BOEs may be misleading, particularly if used in isolation. A BOE conversion ration of 6 Mcf:1 bbl is based on an energy equivalency conversion method primarily applicable at the burner tip and does not represent a value equivalency at the wellhead.
This press release may include "forward-looking statements" as defined in United States federal and Canadian securities laws. All statements, other than statements of historical facts, included in this press release that address activities, events or developments that the InterOil expects, believes or anticipates will or may occur in the future are forward-looking statements, including in particular statements concerning drilling and testing of the Antelope-2 well and the drilling and testing of an associated horizontal well. These statements are based on certain assumptions made by the Company based on its experience and perception of current conditions, expected future developments and other factors it believes are appropriate in the circumstances. No assurances can be given however, that these events will occur. Actual results will differ, and the difference may be material and adverse to the Company and its shareholders. Such statements are subject to a number of assumptions, risks and uncertainties, many of which are beyond the control of the Company, which may cause our actual results to differ materially from those implied or expressed by the forward-looking statements. Some of these factors include the risk factors described in the company's filings with the Securities and Exchange Commission and SEDAR, including but not limited to those in the Company's Annual Report for the year ended December 31, 2009 on Form 40-F and its Annual Information Form for the year ended December 31, 2009. In particular, there is no guarantee that further issues will not be encountered or that the Company will be able to complete the horizontal well within the time anticipated or at all.

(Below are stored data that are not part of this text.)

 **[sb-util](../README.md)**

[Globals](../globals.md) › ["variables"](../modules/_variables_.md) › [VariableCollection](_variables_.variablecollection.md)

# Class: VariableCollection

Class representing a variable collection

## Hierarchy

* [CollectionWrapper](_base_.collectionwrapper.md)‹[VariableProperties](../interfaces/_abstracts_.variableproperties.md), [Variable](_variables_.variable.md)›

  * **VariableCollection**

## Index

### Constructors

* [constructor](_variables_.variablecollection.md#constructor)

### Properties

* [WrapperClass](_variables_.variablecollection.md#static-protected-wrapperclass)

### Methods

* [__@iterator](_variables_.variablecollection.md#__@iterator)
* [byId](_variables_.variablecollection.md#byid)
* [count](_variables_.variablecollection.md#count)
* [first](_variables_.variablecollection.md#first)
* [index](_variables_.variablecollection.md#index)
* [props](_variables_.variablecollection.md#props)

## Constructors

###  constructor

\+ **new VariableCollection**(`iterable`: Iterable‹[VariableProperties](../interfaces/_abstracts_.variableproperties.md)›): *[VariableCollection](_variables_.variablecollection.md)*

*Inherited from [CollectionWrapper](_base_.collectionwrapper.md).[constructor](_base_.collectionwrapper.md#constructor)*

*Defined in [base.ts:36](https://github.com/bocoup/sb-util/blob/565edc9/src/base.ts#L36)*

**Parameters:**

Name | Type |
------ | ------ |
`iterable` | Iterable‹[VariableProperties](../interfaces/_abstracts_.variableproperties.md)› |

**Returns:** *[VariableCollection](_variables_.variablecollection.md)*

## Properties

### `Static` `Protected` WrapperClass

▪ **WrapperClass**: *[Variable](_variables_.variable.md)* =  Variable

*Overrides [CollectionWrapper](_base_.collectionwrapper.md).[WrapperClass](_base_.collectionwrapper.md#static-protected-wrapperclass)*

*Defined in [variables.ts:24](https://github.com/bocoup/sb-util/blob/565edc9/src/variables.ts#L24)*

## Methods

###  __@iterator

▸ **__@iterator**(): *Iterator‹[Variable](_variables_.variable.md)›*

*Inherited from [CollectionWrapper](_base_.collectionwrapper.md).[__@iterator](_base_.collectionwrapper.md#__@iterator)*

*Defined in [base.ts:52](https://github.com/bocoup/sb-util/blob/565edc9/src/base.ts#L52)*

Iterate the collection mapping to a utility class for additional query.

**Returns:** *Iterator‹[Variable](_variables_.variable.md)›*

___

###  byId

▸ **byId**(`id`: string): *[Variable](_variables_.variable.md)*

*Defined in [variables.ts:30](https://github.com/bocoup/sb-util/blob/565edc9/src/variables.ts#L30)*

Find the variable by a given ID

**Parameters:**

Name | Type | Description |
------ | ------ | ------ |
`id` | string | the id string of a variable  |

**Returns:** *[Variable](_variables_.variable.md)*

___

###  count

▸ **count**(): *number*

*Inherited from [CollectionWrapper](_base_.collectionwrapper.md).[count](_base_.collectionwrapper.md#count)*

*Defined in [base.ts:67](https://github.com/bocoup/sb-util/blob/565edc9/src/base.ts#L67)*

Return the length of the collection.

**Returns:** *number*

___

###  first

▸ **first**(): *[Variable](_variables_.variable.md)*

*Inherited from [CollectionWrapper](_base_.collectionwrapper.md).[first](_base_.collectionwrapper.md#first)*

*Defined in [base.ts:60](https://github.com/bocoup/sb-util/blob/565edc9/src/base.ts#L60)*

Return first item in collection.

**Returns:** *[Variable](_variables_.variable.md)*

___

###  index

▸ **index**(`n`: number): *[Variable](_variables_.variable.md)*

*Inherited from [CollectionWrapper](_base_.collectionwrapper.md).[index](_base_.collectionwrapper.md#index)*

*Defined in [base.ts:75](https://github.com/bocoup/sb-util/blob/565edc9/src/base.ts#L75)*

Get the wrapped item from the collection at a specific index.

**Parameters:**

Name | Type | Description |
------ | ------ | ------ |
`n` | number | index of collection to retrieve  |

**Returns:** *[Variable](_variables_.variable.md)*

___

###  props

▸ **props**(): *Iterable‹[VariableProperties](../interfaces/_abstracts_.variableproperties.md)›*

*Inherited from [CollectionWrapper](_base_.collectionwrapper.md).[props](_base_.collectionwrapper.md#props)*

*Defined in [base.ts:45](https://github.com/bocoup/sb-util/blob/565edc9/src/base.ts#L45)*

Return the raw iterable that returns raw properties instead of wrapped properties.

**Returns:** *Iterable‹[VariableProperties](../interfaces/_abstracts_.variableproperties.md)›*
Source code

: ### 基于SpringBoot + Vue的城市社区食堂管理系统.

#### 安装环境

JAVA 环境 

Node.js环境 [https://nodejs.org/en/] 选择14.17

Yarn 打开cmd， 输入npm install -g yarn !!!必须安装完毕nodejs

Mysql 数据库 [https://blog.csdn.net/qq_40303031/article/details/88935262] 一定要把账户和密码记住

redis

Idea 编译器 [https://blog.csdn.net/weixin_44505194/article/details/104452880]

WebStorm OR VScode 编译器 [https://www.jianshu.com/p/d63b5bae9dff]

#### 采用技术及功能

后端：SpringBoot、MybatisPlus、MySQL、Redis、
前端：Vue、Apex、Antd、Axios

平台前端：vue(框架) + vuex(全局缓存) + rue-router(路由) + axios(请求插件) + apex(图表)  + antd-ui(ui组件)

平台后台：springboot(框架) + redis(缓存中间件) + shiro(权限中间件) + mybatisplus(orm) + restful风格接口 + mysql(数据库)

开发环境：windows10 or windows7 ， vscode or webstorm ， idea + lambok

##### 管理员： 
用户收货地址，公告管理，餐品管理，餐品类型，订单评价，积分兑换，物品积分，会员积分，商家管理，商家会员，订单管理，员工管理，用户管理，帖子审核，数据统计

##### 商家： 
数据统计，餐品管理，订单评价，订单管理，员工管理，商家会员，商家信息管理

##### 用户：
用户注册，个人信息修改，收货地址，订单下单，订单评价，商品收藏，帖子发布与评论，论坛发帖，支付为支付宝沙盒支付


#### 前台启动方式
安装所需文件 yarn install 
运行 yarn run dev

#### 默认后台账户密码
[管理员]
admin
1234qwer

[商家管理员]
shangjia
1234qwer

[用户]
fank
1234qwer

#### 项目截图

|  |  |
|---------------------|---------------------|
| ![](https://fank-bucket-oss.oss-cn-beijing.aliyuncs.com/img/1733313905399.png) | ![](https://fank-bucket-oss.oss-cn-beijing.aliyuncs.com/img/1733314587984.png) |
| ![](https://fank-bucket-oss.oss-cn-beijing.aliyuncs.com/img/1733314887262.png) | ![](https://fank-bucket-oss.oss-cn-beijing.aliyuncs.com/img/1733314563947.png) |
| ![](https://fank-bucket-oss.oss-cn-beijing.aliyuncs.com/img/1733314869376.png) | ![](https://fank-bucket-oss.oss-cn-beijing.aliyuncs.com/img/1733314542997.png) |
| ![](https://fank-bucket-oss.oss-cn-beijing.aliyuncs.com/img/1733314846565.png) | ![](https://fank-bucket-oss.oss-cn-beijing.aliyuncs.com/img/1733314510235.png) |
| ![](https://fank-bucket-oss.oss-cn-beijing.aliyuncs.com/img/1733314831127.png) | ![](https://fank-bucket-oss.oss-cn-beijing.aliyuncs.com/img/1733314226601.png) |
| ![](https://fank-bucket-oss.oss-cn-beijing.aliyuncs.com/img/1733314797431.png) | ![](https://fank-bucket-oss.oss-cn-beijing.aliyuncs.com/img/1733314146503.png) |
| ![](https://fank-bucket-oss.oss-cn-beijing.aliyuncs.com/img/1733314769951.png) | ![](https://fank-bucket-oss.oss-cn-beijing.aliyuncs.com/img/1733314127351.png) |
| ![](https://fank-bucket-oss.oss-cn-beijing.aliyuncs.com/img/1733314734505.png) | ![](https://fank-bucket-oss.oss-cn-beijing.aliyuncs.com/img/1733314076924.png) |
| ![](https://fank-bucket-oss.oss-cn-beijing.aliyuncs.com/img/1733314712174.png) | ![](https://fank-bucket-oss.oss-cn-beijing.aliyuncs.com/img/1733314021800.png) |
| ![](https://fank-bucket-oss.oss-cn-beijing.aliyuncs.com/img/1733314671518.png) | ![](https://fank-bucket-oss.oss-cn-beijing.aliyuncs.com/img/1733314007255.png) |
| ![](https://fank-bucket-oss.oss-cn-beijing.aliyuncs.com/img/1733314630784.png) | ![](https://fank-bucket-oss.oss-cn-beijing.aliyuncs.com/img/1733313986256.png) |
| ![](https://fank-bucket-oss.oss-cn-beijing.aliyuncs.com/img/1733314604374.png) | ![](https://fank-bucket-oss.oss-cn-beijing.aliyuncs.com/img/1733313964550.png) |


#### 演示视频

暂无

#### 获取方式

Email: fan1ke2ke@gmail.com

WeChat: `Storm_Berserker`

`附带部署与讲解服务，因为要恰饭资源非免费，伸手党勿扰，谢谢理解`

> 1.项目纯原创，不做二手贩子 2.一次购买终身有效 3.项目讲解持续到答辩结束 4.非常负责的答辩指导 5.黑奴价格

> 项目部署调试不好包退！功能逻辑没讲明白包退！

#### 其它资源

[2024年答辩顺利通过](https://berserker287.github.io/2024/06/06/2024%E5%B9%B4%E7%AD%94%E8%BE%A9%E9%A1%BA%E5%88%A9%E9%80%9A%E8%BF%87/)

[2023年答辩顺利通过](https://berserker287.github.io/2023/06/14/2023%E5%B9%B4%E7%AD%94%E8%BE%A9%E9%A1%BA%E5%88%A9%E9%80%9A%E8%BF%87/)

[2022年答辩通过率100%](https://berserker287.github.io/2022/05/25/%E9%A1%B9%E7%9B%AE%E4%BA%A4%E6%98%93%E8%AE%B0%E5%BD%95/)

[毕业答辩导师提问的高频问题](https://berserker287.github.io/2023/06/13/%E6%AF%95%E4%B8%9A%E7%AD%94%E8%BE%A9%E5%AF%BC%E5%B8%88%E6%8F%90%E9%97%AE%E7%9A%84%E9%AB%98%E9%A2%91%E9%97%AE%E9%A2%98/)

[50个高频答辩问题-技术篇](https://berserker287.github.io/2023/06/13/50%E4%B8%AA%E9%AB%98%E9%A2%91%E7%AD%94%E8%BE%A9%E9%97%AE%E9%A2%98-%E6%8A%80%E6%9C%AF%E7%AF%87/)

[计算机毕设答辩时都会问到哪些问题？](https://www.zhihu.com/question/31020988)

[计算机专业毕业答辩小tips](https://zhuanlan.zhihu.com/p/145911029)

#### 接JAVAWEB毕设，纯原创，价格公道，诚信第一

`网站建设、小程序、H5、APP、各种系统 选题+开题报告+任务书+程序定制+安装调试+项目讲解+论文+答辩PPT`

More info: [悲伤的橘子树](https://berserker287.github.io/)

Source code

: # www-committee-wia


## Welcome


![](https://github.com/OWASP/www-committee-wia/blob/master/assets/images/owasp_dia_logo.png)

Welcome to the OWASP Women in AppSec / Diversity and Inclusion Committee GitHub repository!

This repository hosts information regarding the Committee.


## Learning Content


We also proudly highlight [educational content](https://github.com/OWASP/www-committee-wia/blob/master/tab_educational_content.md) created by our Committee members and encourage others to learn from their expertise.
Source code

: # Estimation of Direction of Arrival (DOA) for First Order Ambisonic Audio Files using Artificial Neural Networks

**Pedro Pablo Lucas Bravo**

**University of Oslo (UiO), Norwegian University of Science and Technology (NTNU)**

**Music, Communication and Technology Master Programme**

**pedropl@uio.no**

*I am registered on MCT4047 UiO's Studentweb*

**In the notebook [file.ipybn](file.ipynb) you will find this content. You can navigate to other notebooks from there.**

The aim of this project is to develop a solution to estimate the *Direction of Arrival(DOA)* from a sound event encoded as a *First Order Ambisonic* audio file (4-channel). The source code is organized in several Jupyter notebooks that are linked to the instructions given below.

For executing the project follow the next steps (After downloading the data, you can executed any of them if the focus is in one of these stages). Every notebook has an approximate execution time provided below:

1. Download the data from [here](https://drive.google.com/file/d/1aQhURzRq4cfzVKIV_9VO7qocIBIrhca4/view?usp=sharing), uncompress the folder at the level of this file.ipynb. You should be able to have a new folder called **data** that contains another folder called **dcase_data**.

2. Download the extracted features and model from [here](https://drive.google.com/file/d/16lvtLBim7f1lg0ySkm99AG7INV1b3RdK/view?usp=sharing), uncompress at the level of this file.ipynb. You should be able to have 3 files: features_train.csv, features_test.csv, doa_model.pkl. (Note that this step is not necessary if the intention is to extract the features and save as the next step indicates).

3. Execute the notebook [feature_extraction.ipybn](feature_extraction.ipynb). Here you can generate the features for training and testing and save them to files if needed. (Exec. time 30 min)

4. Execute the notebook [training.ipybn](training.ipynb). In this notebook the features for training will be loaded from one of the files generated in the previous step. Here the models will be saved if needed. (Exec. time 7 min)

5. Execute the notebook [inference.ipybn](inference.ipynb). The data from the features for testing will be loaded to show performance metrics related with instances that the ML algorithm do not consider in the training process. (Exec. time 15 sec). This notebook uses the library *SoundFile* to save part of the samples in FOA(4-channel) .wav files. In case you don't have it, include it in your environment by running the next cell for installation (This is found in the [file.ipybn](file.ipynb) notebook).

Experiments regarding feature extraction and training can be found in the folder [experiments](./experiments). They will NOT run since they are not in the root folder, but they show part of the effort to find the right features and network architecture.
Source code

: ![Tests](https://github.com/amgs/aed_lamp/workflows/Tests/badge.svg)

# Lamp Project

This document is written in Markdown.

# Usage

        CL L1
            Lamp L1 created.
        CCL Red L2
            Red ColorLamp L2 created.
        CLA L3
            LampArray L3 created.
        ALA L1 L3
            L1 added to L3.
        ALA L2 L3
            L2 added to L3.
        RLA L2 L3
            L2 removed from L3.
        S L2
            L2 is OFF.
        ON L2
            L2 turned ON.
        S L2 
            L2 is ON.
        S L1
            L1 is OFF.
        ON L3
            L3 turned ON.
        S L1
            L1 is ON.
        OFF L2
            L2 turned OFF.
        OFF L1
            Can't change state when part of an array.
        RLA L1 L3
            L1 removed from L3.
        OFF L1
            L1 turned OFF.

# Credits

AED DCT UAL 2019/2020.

Investors are urged to consider closely the disclosure in the Company's Form 40-F, available from us at www.interoil.com or from the SEC at www.sec.gov and its and its Annual Information Form available on SEDAR at www.sedar.com, including in particular the risk factors discussed in the Company's filings.
We currently have no reserves as defined in Canadian National Instrument 51-101 Standards of Disclosure for Oil and Gas Activities. All information contained herein regarding resources are references to undiscovered resources under Canadian National Instrument 51-101, whether stated or not.